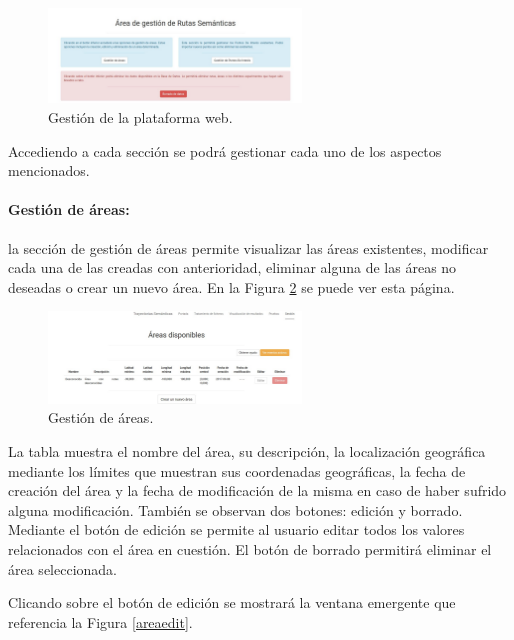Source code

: \begin{figure}[h]
  \centering
    \includegraphics[width=0.6\textwidth]{../img/manualusuario/manage.jpg}
  \caption{Gestión de la plataforma web.}
  \label{manage}
\end{figure}

Accediendo a cada sección se podrá gestionar cada uno de los aspectos mencionados.

\paragraph{Gestión de áreas:} la sección de gestión de áreas permite visualizar las áreas existentes, modificar cada una de las creadas con anterioridad, eliminar alguna de las áreas no deseadas o crear un nuevo área. En la Figura \ref{areamanage1} se puede ver esta página.

\begin{figure}[h]
  \centering
    \includegraphics[width=0.6\textwidth]{../img/manualusuario/areamanage1.jpg}
  \caption{Gestión de áreas.}
  \label{areamanage1}
\end{figure}
 
La tabla muestra el nombre del área, su descripción, la localización geográfica mediante los límites que muestran sus coordenadas geográficas, la fecha de creación del área y la fecha de modificación de la misma en caso de haber sufrido alguna modificación. También se observan dos botones: edición y borrado. Mediante el botón de edición se permite al usuario editar todos los valores relacionados con el área en cuestión. El botón de borrado permitirá eliminar el área seleccionada.

Clicando sobre el botón de edición se mostrará la ventana emergente que referencia la Figura \ref{areaedit}. 

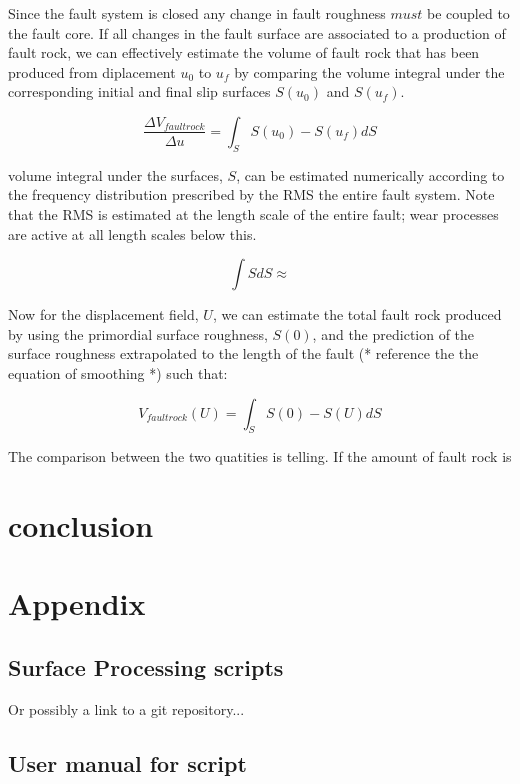 \documentclass[12pt,a4paper]{article}
\begin{document}
Since the fault system is closed any change in fault roughness $must$ be coupled to the fault core. If all changes in the fault surface are associated to a production of fault rock, we can effectively estimate the volume of fault rock that has been produced from diplacement $u_0$ to $u_f$ by comparing the volume integral under the corresponding initial and final slip surfaces $S(u_0)$ and $S(u_f)$.

\begin{equation}
	\dfrac {\Delta V_{fault rock}}{\Delta u} = \int_S S(u_0) - S(u_f) dS
\end{equation}

volume integral under the surfaces, $S$, can be estimated numerically according to the frequency distribution prescribed by the RMS the  entire fault system. Note that the RMS is estimated at the length scale of the entire fault; wear processes are active at all length scales below this.

\begin{equation}
	\int S dS \approx 
\end{equation}

Now for the displacement field, $U$, we can estimate the total fault rock produced by using the primordial surface roughness, $S(0)$, and the prediction of the surface roughness extrapolated to the length of the fault (* reference the the equation of smoothing *) such that:

\begin{equation}
	V_{fault rock}(U) = \int_S S(0)-S(U)dS
\end{equation}

The comparison between the two quatities is telling. If the amount of fault rock is

\section{conclusion}

\section{Appendix}

\subsection{Surface Processing scripts}

Or possibly a link to a git repository...

\subsection{User manual for script}
\end{document}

* * *

» WHAT YOU ARE ASKED TO DO
Your task is to transcribe the line containing "volume integral under the surfaces, $S$, can" and every line after it, through the last line of the data, exactly as written and with nothing more.

» RESPONSE TO THIS TASK
volume integral under the surfaces, $S$, can be estimated numerically according to the frequency distribution prescribed by the RMS the  entire fault system. Note that the RMS is estimated at the length scale of the entire fault; wear processes are active at all length scales below this.

\begin{equation}
	\int S dS \approx 
\end{equation}

Now for the displacement field, $U$, we can estimate the total fault rock produced by using the primordial surface roughness, $S(0)$, and the prediction of the surface roughness extrapolated to the length of the fault (* reference the the equation of smoothing *) such that:

\begin{equation}
	V_{fault rock}(U) = \int_S S(0)-S(U)dS
\end{equation}

The comparison between the two quatities is telling. If the amount of fault rock is

\section{conclusion}

\section{Appendix}

\subsection{Surface Processing scripts}

Or possibly a link to a git repository...

\subsection{User manual for script}
\end{document}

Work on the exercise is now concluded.